Stone closes the door, but I’m still clutching the steering wheel, feeling like I really should back out of this driveway and go attempt to better clean this grease off my skin and change my clothes. The wipes in the truck didn’t cut it, and by the time we made it to a restroom stop, the stains had set and Stone wouldn’t give me time to change due to the fact that we were already running so late.
The man is punctual; I’ll give him that.
My door opens, and Stone holds out a hand for me to take as I quite literally drop out of his lifted truck.

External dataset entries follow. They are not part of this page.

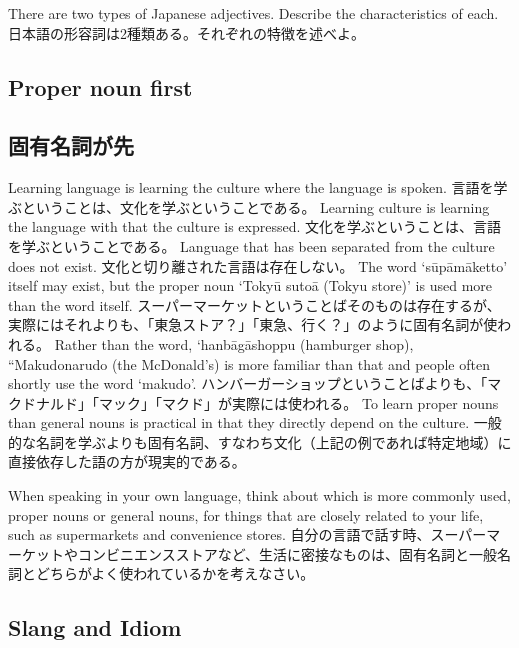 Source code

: \documentclass[uplatex,dvipdfmx,b5paper,english,10pt]{jsbook}
\begin{document}
\begin{toiquestion}
\ifEnglish
There are two types of Japanese adjectives. Describe the characteristics of each.
\else
日本語の形容詞は2種類ある。それぞれの特徴を述べよ。
\fi
\end{toiquestion}


\ifEnglish
\subsection{Proper noun first}
\else
\subsection{固有名詞が先}
\fi

\ifEnglish
Learning language is learning the culture where the language is spoken.
\else
言語を学ぶということは、文化を学ぶということである。
\fi
\ifEnglish
Learning culture is learning the language with that the culture is expressed.
\else
文化を学ぶということは、言語を学ぶということである。
\fi
\ifEnglish
Language that has been separated from the culture does not exist.
\else
文化と切り離された言語は存在しない。
\fi
\ifEnglish
The word `s\=up\=am\=aketto'  itself may exist, but the proper noun `Toky\=u suto\=a (Tokyu store)' is used more than the word itself.
\else
スーパーマーケットということばそのものは存在するが、実際にはそれよりも、「東急ストア？」「東急、行く？」のように固有名詞が使われる。
\fi
\ifEnglish
Rather than the word, `hanb\=ag\=ashoppu (hamburger shop), ``Makudonarudo (the McDonald's) is more familiar than that and people often shortly use the word `makudo'.
\else
ハンバーガーショップということばよりも、「マクドナルド」「マック」「マクド」が実際には使われる。
\fi
\ifEnglish
To learn proper nouns than general nouns is practical in that they directly depend on the culture.
\else
一般的な名詞を学ぶよりも固有名詞、すなわち文化（上記の例であれば特定地域）に直接依存した語の方が現実的である。
\fi

\begin{toiquestion}
\ifEnglish
When speaking in your own language, think about which is more commonly used, proper nouns or general nouns, for things that are closely related to your life, such as supermarkets and convenience stores.
\else
自分の言語で話す時、スーパーマーケットやコンビニエンスストアなど、生活に密接なものは、固有名詞と一般名詞とどちらがよく使われているかを考えなさい。
\fi
\end{toiquestion}

\ifEnglish
\subsection{Slang and Idiom}
\else
\end{document}
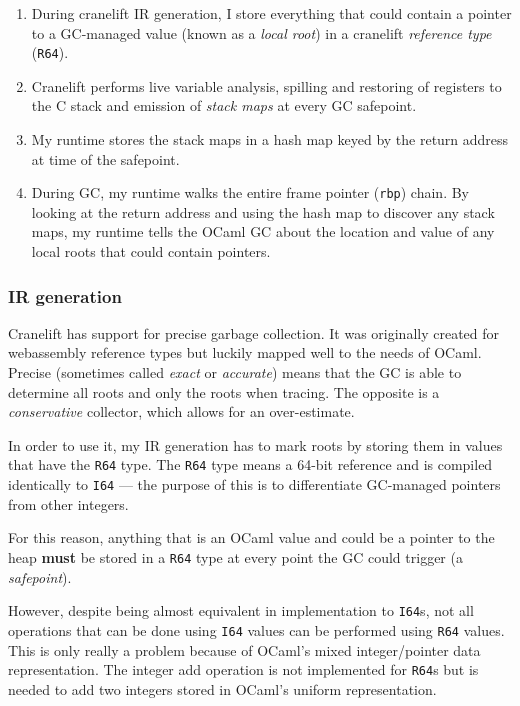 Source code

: \begin{enumerate}
      \item During cranelift IR generation, I store everything that could contain a pointer to a
            GC-managed value (known as a \emph{local root}) in a cranelift \emph{reference type}
            (\texttt{R64}).
      \item Cranelift performs live variable analysis, spilling and restoring of registers to the C
            stack and emission of \emph{stack maps} at every GC safepoint.
      \item My runtime stores the stack maps in a hash map keyed by the return address at time of
            the safepoint.
      \item During GC, my runtime walks the entire frame pointer (\texttt{rbp}) chain. By looking
            at the return address and using the hash map to discover any stack maps, my runtime
            tells the OCaml GC about the location and value of any local roots that could contain
            pointers.
\end{enumerate}

\subsubsection{IR generation} \label{gc-ir}

Cranelift has support for precise garbage collection. It was originally created for webassembly
reference types but luckily mapped well to the needs of OCaml. Precise (sometimes called
\emph{exact} or \emph{accurate}) means that the GC is able to determine all roots and only the
roots
when tracing. The opposite is a \emph{conservative} collector, which allows for an over-estimate.

In order to use it, my IR generation has to mark roots by storing them in values that have the
\texttt{R64} type. The \texttt{R64} type means a 64-bit reference and is compiled identically to
\texttt{I64} --- the purpose of this is to differentiate GC-managed pointers from other integers.

For this reason, anything that is an OCaml value and could be a pointer to the heap \textbf{must}
be stored in a \texttt{R64} type at every point the GC could trigger (a \emph{safepoint}).

However, despite being almost equivalent in implementation to \texttt{I64}s, not all operations
that
can be done using \texttt{I64} values can be performed using \texttt{R64} values. This is only
really a
problem because of OCaml's mixed integer/pointer data representation. The integer add operation is
not
implemented for \texttt{R64}s but is needed to add two integers stored in OCaml's uniform
representation.

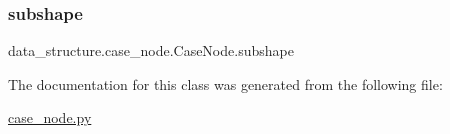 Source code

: \subsubsection{\texorpdfstring{subshape}{subshape}}
{\footnotesize\ttfamily data\+\_\+structure.\+case\+\_\+node.\+Case\+Node.\+subshape}



The documentation for this class was generated from the following file\+:\begin{DoxyCompactItemize}
\item 
\hyperlink{case__node_8py}{case\+\_\+node.\+py}\end{DoxyCompactItemize}
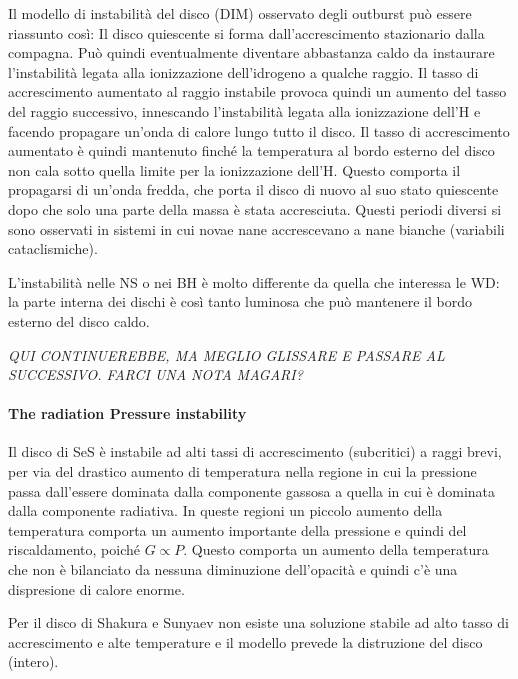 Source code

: \documentclass[a4paperbi]{article}
\begin{document}
	Il modello di instabilità del disco (DIM) osservato degli outburst può essere riassunto così: Il disco quiescente si forma dall'accrescimento stazionario dalla compagna. Può quindi eventualmente diventare abbastanza caldo da instaurare l'instabilità legata alla ionizzazione dell'idrogeno a qualche raggio. Il tasso di accrescimento aumentato al raggio instabile provoca quindi un aumento del tasso del raggio successivo, innescando l'instabilità legata alla ionizzazione dell'H e facendo propagare un'onda di calore lungo tutto il disco. Il tasso di accrescimento aumentato è quindi mantenuto finché la temperatura al bordo esterno del disco non cala sotto quella limite per la ionizzazione dell'H. Questo comporta il propagarsi di un'onda fredda, che porta il disco di nuovo al suo stato quiescente dopo che solo una parte della massa è stata accresciuta. Questi periodi diversi si sono osservati in sistemi in cui novae nane accrescevano a nane bianche (variabili cataclismiche).

	L'instabilità nelle NS o nei BH è molto differente da quella che interessa le WD: la parte interna dei dischi è così tanto luminosa che può mantenere il bordo esterno del disco caldo.

\emph{QUI CONTINUEREBBE, MA MEGLIO GLISSARE E PASSARE AL SUCCESSIVO. FARCI UNA NOTA MAGARI?}

\paragraph{The radiation Pressure instability}

	Il disco di SeS è instabile ad alti tassi di accrescimento (subcritici) a raggi brevi, per via del drastico aumento di temperatura nella regione in cui la pressione passa dall'essere dominata dalla componente gassosa a quella in cui è dominata dalla componente radiativa. In queste regioni un piccolo aumento della temperatura comporta un aumento importante della pressione e quindi del riscaldamento, poiché $G\propto P$. Questo comporta un aumento della temperatura che non è bilanciato da nessuna diminuzione dell'opacità e quindi c'è una dispresione di calore enorme.

	Per il disco di Shakura e Sunyaev non esiste una soluzione stabile ad alto tasso di accrescimento e alte temperature e il modello prevede la distruzione del disco (intero).
	
\end{document}
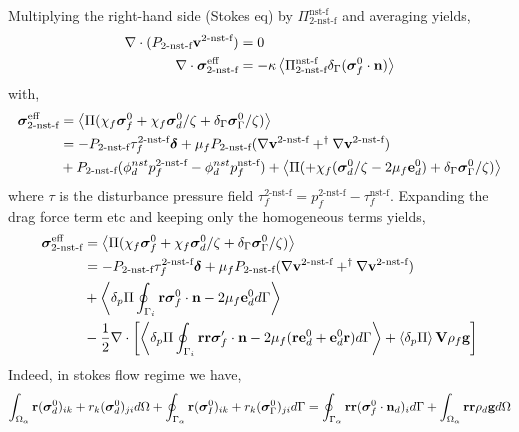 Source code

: Multiplying the right-hand side (Stokes eq) by  $\Pi_\text{2-nst-f}^\text{nst-f}$ and averaging yields, 
\begin{align}
    \div (P_\text{2-nst-f} \textbf{v}^\text{2-nst-f}) &= 0 \\
    \div \bm\sigma_\text{2-nst-f}^\text{eff}
    &= 
    - \kappa  \avg{\Pi_\text{2-nst-f}^\text{nst-f} \delta_\Gamma(\bm\sigma_f^0 \cdot \textbf{n})}
\end{align}
with, 
\begin{align}
    \bm\sigma_\text{2-nst-f}^\text{eff}
    &= 
    \avg{\Pi (\chi_f \bm\sigma_f^0
    + \chi_f \bm\sigma_d^0/\zeta
    + \delta_\Gamma \bm\sigma_\Gamma^0/\zeta
    )}\\
    &= 
    - P_\text{2-nst-f} \tau_f^\text{2-nst-f} \bm\delta
    +\mu_f P_\text{2-nst-f} (
        \grad \textbf{v}^\text{2-nst-f}
        + ^\dagger\grad \textbf{v}^\text{2-nst-f}
    )\\
    &+ P_\text{2-nst-f} (\phi_d^{nst} p_f^\text{2-nst-f} -\phi_d^{nst} p_f^\text{nst-f})
    + \avg{\Pi(+ \chi_f (\bm\sigma_d^0/\zeta - 2\mu_f \textbf{e}_d^0)
    + \delta_\Gamma \bm\sigma_\Gamma^0/\zeta)}
\end{align}
where $\tau$ is the disturbance pressure field $\tau^\text{2-nst-f}_f = p^\text{2-nst-f}_f - \tau^\text{nst-f}_f$.
Expanding the drag force term etc and keeping only the homogeneous terms yields,
\begin{align}
    \bm\sigma_\text{2-nst-f}^\text{eff}
    &= 
    \avg{\Pi (\chi_f \bm\sigma_f^0
    + \chi_f \bm\sigma_d^0/\zeta
    + \delta_\Gamma \bm\sigma_\Gamma^0/\zeta
    )}\\
    &= 
    - P_\text{2-nst-f} \tau_f^\text{2-nst-f} \bm\delta
    +\mu_f P_\text{2-nst-f} (
        \grad \textbf{v}^\text{2-nst-f}
        + ^\dagger\grad \textbf{v}^\text{2-nst-f}
    )\\
    &
    + \pavg{\Pi \intS[i]{\textbf{r}\bm\sigma_f^0\cdot \textbf{n} -2\mu_f \textbf{e}_d^0}}\\
    &-\frac{1}{2}\div  \left[
        \pavg{\Pi \intS[i]{\textbf{rr}\bm\sigma_f'\cdot \textbf{n} -2\mu_f (\textbf{r}\textbf{e}_d^0+\textbf{e}_d^0 \textbf{r})}}
        + \pavg{\Pi} \textbf{V} \rho_f \textbf{g}
    \right]
\end{align}
Indeed, in stokes flow regime we have, 
\begin{multline}
    \intO{ \textbf{r}(\bm{\sigma}^0_d)_{ik}+r_{k}(\bm{\sigma}^0_d)_{ji}}
    +\intS{ \textbf{r}(\bm{\sigma}^0_I)_{ik}+r_{k}(\bm{\sigma}_\Gamma^0)_{ji}}
    = 
    \intS{  \textbf{rr} (\bm{\sigma}_f^0\cdot\textbf{n}_d)_i }
    + \intO{ \textbf{rr}  \rho_d \textbf{g} } 
    \label{eq:dt_P2_alpha_bis}
\end{multline}



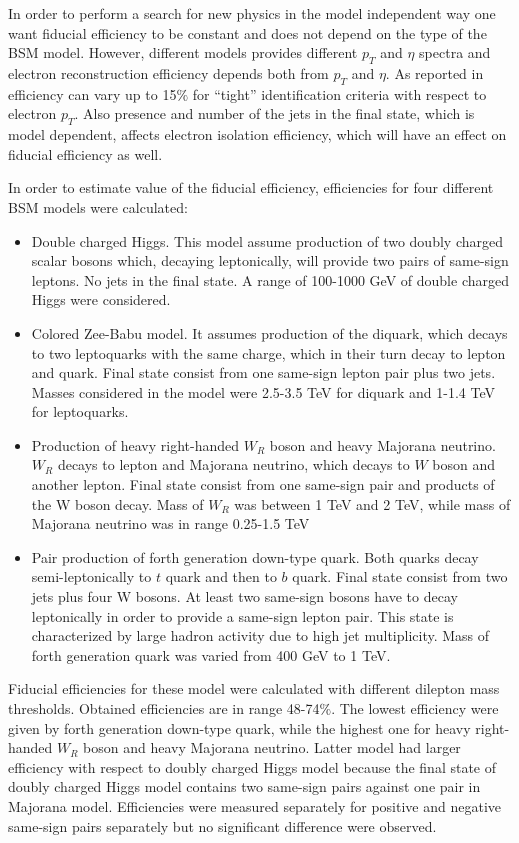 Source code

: In order to perform a search for new physics in the model independent way one want fiducial efficiency to be constant and does not depend on the type of the BSM model.
However, different models provides different $p_T$ and $\eta$ spectra and electron reconstruction efficiency depends both from $p_T$ and $\eta$.
As reported in~\cite{electron_tight} efficiency can vary up to 15$\%$ for ``tight'' identification criteria with respect to electron $p_T$.
Also presence and number of the jets in the final state, which is model dependent, affects electron isolation efficiency, which will have an effect on 
fiducial efficiency as well.

In order to estimate value of the fiducial efficiency, efficiencies for four different BSM models were calculated:
\begin{itemize}
 \item Double charged Higgs. This model assume production of two doubly charged scalar bosons which, decaying leptonically, will provide two pairs of same-sign leptons.
 No jets in the final state. A range of 100-1000 GeV of double charged Higgs were considered.
 \item Colored Zee-Babu model. It assumes production of the diquark, which decays to two leptoquarks with the same charge, 
 which in their turn decay to lepton and quark. Final state consist from one same-sign lepton pair plus two jets.
 Masses considered in the model were 2.5-3.5 TeV for diquark and 1-1.4 TeV for leptoquarks.
 \item Production of heavy right-handed $W_R$ boson and heavy Majorana neutrino. $W_R$ decays to lepton and Majorana neutrino, 
 which decays to $W$ boson and another lepton. Final state consist from one same-sign pair and products of the W boson decay.
 Mass of $W_R$ was between 1 TeV and 2 TeV, while mass of Majorana neutrino was in range 0.25-1.5 TeV
 \item Pair production of forth generation down-type quark. Both quarks decay semi-leptonically to $t$ quark and then to $b$ quark.
 Final state consist from two jets plus four W bosons. At least two same-sign bosons have to decay leptonically in order to provide a same-sign lepton pair.
 This state is characterized by large hadron activity due to high jet multiplicity.
 Mass of forth generation quark was varied from 400 GeV to 1 TeV.
\end{itemize}
Fiducial efficiencies for these model were calculated with different dilepton mass thresholds.
Obtained efficiencies are in range 48-74$\%$. The lowest efficiency were given by forth generation down-type quark, while the highest one 
for heavy right-handed $W_R$ boson and heavy Majorana neutrino. Latter model had larger efficiency with respect to doubly charged Higgs model
because the final state of doubly charged Higgs model contains two same-sign pairs against one pair in Majorana model.
Efficiencies were measured separately for positive and negative same-sign pairs separately but no significant difference were observed.

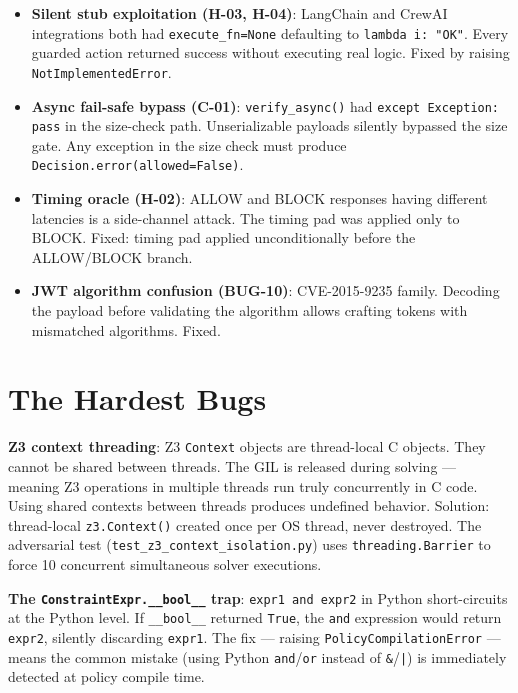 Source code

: \documentclass[12pt,a4paper,oneside]{report}
\newcommand{\fname}[1]{\texttt{#1}}          %
\newcommand{\code}[1]{\texttt{#1}}           %
\begin{document}
\begin{itemize}
  \item \textbf{Silent stub exploitation (H-03, H-04)}: LangChain and CrewAI
        integrations both had \code{execute\_fn=None} defaulting to
        \code{lambda i: "OK"}. Every guarded action returned success without
        executing real logic. Fixed by raising \code{NotImplementedError}.

  \item \textbf{Async fail-safe bypass (C-01)}: \code{verify\_async()} had
        \code{except Exception: pass} in the size-check path. Unserializable
        payloads silently bypassed the size gate. Any exception in the size
        check must produce \code{Decision.error(allowed=False)}.

  \item \textbf{Timing oracle (H-02)}: ALLOW and BLOCK responses having
        different latencies is a side-channel attack. The timing pad was applied
        only to BLOCK. Fixed: timing pad applied unconditionally before the
        ALLOW/BLOCK branch.

  \item \textbf{JWT algorithm confusion (BUG-10)}: CVE-2015-9235 family.
        Decoding the payload before validating the algorithm allows crafting
        tokens with mismatched algorithms. Fixed.
\end{itemize}

\section{The Hardest Bugs}

\textbf{Z3 context threading}: Z3 \code{Context} objects are thread-local C
objects. They cannot be shared between threads. The GIL is released during
solving --- meaning Z3 operations in multiple threads run truly concurrently
in C code. Using shared contexts between threads produces undefined behavior.
Solution: thread-local \code{z3.Context()} created once per OS thread, never
destroyed. The adversarial test (\fname{test\_z3\_context\_isolation.py}) uses
\code{threading.Barrier} to force 10 concurrent simultaneous solver executions.

\textbf{The \code{ConstraintExpr.\_\_bool\_\_} trap}: \code{expr1 and expr2}
in Python short-circuits at the Python level. If \code{\_\_bool\_\_} returned
\code{True}, the \code{and} expression would return \code{expr2}, silently
discarding \code{expr1}. The fix --- raising \code{PolicyCompilationError} ---
means the common mistake (using Python \code{and}/\code{or} instead of
\code{\&}/\code{|}) is immediately detected at policy compile time.
\end{document}
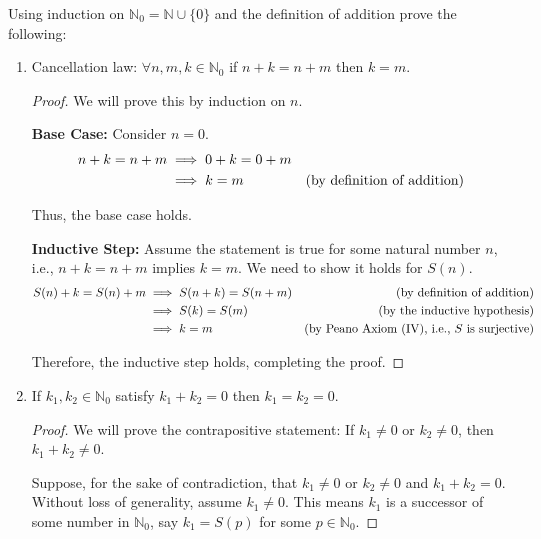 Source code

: \documentclass[10pt]{article}
\newcommand{\N}{\mathbb{N}}
\newenvironment{problem}[2][Problem]{\begin{trivlist}
\item[\hskip \labelsep {\bfseries #1}\hskip \labelsep {\bfseries #2.}]}{\end{trivlist}}
\begin{document}
\newpage
\begin{problem}{2}
	Using induction on $ \N_0=\N \cup \{0\} $ and the definition of addition prove the following:
	\begin{enumerate}
		\item Cancellation law: $ \forall n,m,k \in \N_0 $ if $ n+k=n+m $ then $ k=m $.
            \begin{proof}
                We will prove this by induction on \( n \).

                \textbf{Base Case:} Consider \( n = 0 \).
                \begin{align*}
                    n +k = n + m &\implies 0 + k = 0 + m &  \hfill \\
                                 &\implies k = m & \text{(by definition of addition)} \hfill
                \end{align*}

                Thus, the base case holds.

                \textbf{Inductive Step:} Assume the statement is true for some natural number \( n \), i.e., \( n + k = n + m \) implies \( k = m \). We need to show it holds for \( S(n) \).
                \begin{align*}
                    S(n) + k = S(n) + m &\implies S(n + k) = S(n + m) & \text{(by definition of addition)} \hfill \\
                                        &\implies S(k) = S(m) & \text{(by the inductive hypothesis)} \hfill \\
                                        &\implies k = m & \text{(by Peano Axiom (IV), i.e., $S$ is surjective)} \hfill
                \end{align*}

                Therefore, the inductive step holds, completing the proof.
            \end{proof}


            \item If $ k_1, k_2 \in \N_0 $ satisfy $ k_1+k_2=0 $ then $ k_1=k_2=0 $.
                \begin{proof}
                    We will prove the contrapositive statement: If \( k_1 \neq 0 \) or \( k_2 \neq 0 \), then \( k_1 + k_2 \neq 0 \).

                    Suppose, for the sake of contradiction, that \( k_1 \neq 0 \) or \( k_2 \neq 0 \) and \( k_1 + k_2 = 0 \). Without loss of generality, assume \( k_1 \neq 0 \). This means \( k_1 \) is a successor of some number in \( \N_0 \), say \( k_1 = S(p) \) for some \( p \in \N_0 \).


\end{proof}
\end{enumerate}
\end{problem}
\end{document}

Don’t even get me started on how terrified I was driving this monstrosity all day long.
Once I’m solidly on my feet, I smooth down my skirt and grimace at the grease stains on my white shirt. I open the back door of the truck and dig inside my bag for my coat. Who cares that it’s the middle of June in Mississippi? I HAVE to cover this dingy shirt.
Stone is laughing at me as I zip up my plain black cotton jacket. I ignore him and throw my backpack on my back and toss my duffle bag over one shoulder. Then I remember my purse in the front seat and grab it.
Stone grabs his things then bounds up the five wooden steps that lead from the ground to the porch, and within three giant steps, he’s in front of the door and knocking. I rush up beside him as the screen door opens, revealing a short, older woman who has graying hair and wrinkles in her skin but whose eyes are bright regardless of their steel-gray color.
He must have his father’s eyes, I think to myself.
Those steel gray eyes of hers widen to the size of softballs as she takes us in. “Did you two get in a wreck on your way here?”
Stone side-eyes me, and I stifle a laugh.
“More like I got beat up this morning, which resulted in Lucy here having to change our blown tire on the drive down,” Stone says with a half-hearted wink in my direction, wincing at the action.
“Hi, Mrs.—” I glance at Stone, realizing he forgot to tell me her married name.
Thankfully, she speaks up. “Clark. But you can just call me Marian, honey.”
I clear my throat. “Hi, Marian. I’m Lucy Spence.” I hold my hand out to her, but she disregards it and takes a step out the door, wrapping me into the biggest hug I’ve ever experienced in my life.
On instinct, I hug her back as well as I can around my bags.
Because unlike my twin sister, who can’t stand touch, I very much like warm hugs.
And this embrace feels like Mama’s.
I miss Mama even though she only left a couple of weeks ago back on her cross-country road trip with Dad.
“Be careful with who you’re hugging, Mom,” Stone says, a tease in his voice. “She’s the little gangster thug who beat me up this morning.”
His mama laughs, a rich but aged sound. “Oh, come in and tell me that story, Lucy. I’m hoping you knocked some sense into that boy.”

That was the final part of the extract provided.